──────── Source information

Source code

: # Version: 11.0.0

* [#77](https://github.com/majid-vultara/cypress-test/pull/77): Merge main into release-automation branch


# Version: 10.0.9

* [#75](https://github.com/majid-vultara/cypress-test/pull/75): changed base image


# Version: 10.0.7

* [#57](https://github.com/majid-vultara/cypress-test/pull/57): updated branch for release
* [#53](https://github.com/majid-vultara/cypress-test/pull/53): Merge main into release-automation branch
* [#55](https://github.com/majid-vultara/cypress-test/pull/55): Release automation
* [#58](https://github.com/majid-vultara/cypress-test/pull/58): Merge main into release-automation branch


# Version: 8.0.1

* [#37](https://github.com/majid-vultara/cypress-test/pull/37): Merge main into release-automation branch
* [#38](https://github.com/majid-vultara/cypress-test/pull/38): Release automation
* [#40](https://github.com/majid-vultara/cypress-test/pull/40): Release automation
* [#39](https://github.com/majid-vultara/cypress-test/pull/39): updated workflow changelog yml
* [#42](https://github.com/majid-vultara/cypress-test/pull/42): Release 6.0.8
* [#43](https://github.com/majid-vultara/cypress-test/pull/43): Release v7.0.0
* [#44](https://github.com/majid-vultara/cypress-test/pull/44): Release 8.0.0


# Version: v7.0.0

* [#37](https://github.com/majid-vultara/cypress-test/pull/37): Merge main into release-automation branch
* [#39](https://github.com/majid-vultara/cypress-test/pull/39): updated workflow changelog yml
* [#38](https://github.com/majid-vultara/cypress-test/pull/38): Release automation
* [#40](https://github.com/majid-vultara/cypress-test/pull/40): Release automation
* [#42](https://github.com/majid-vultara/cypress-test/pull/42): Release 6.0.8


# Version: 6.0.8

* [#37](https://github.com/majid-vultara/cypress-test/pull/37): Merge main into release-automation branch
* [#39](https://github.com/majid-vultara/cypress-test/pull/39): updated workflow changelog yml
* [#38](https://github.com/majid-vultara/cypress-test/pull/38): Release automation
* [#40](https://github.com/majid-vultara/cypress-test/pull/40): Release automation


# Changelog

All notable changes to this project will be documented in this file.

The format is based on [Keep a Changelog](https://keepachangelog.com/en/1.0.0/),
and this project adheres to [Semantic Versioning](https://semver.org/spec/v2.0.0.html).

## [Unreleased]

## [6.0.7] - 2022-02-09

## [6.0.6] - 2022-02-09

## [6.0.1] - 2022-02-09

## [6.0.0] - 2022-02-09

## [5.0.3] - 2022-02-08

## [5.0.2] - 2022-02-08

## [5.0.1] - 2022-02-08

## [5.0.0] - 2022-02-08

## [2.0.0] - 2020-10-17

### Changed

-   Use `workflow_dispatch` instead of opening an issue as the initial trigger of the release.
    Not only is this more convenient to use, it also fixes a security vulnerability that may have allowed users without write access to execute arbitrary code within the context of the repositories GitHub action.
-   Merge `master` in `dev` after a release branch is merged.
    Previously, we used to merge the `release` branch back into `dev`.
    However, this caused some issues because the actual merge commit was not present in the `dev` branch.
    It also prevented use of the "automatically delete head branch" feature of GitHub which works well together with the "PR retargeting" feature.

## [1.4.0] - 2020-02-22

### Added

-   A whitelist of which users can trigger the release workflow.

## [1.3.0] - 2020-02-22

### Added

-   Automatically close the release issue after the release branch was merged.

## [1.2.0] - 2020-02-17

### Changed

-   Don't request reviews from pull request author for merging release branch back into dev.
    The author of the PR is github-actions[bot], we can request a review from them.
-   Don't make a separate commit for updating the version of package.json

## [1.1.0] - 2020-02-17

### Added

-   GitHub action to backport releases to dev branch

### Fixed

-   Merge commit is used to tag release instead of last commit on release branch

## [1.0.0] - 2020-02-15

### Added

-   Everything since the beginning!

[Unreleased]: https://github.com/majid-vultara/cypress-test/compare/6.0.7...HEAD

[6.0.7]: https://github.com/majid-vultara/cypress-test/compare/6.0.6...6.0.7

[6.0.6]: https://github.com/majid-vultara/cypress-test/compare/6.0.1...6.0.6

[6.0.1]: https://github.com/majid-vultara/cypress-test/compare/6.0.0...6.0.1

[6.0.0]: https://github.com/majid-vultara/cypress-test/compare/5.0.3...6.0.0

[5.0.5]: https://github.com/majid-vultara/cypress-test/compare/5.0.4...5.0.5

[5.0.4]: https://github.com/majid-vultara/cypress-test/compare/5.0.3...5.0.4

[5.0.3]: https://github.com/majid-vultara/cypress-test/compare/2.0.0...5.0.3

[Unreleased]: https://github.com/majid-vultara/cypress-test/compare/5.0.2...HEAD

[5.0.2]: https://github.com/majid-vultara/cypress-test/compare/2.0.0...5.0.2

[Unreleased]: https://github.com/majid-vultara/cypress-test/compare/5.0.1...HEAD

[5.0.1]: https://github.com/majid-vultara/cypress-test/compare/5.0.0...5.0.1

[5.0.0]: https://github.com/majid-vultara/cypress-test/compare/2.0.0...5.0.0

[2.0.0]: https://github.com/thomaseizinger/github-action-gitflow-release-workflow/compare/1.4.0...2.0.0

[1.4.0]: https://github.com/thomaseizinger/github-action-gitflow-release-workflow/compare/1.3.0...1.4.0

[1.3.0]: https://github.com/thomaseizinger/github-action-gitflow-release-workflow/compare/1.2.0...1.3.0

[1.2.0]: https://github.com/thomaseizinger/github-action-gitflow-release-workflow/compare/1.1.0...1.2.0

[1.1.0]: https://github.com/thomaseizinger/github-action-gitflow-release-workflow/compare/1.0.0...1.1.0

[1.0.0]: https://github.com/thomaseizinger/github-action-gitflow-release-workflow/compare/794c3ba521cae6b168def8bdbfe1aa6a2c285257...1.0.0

────────────────

Look over the records above, and wherever a line contains the string "code", copy that line.

Source code
    Not only is this more convenient to use, it also fixes a security vulnerability that may have allowed users without write access to execute arbitrary code within the context of the repositories GitHub action.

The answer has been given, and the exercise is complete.